*SUPPLIED ENTRIES*
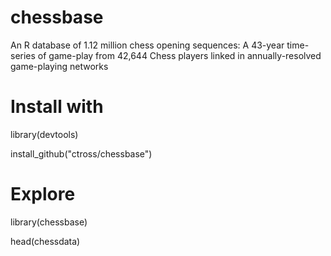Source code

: # chessbase
An R database of 1.12 million chess opening sequences: A 43-year time-series of game-play from 42,644 Chess players linked in annually-resolved game-playing networks

# Install with
library(devtools)

install_github("ctross/chessbase")

# Explore
library(chessbase)

head(chessdata)
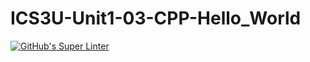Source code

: # ICS3U-Unit1-03-CPP-Hello_World

[![GitHub's Super Linter](https://github.com/Michael-Zagon/ICS3U-Unit1-03-CPP-Hello_World/workflows/GitHub's%20Super%20Linter/badge.svg)](https://github.com/Michael-Zagon/ICS3U-Unit1-03-CPP-Hello_World/actions)

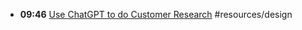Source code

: - **09:46** [Use ChatGPT to do Customer Research](https://buildspace.so/notes/chatgpt-customer-research) #resources/design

*EXERCISE INSTRUCTIONS*
Quote the material word for word, dropping any images it holds.

*REPLY TO THE TASK*
Source code

: # chessbase
An R database of 1.12 million chess opening sequences: A 43-year time-series of game-play from 42,644 Chess players linked in annually-resolved game-playing networks

# Install with
library(devtools)

install_github("ctross/chessbase")

# Explore
library(chessbase)

head(chessdata)
Source code

: # ICS3U-Unit1-03-CPP-Hello_World

[![GitHub's Super Linter](https://github.com/Michael-Zagon/ICS3U-Unit1-03-CPP-Hello_World/workflows/GitHub's%20Super%20Linter/badge.svg)](https://github.com/Michael-Zagon/ICS3U-Unit1-03-CPP-Hello_World/actions)

Source code

: - **09:46** [Use ChatGPT to do Customer Research](https://buildspace.so/notes/chatgpt-customer-research) #resources/design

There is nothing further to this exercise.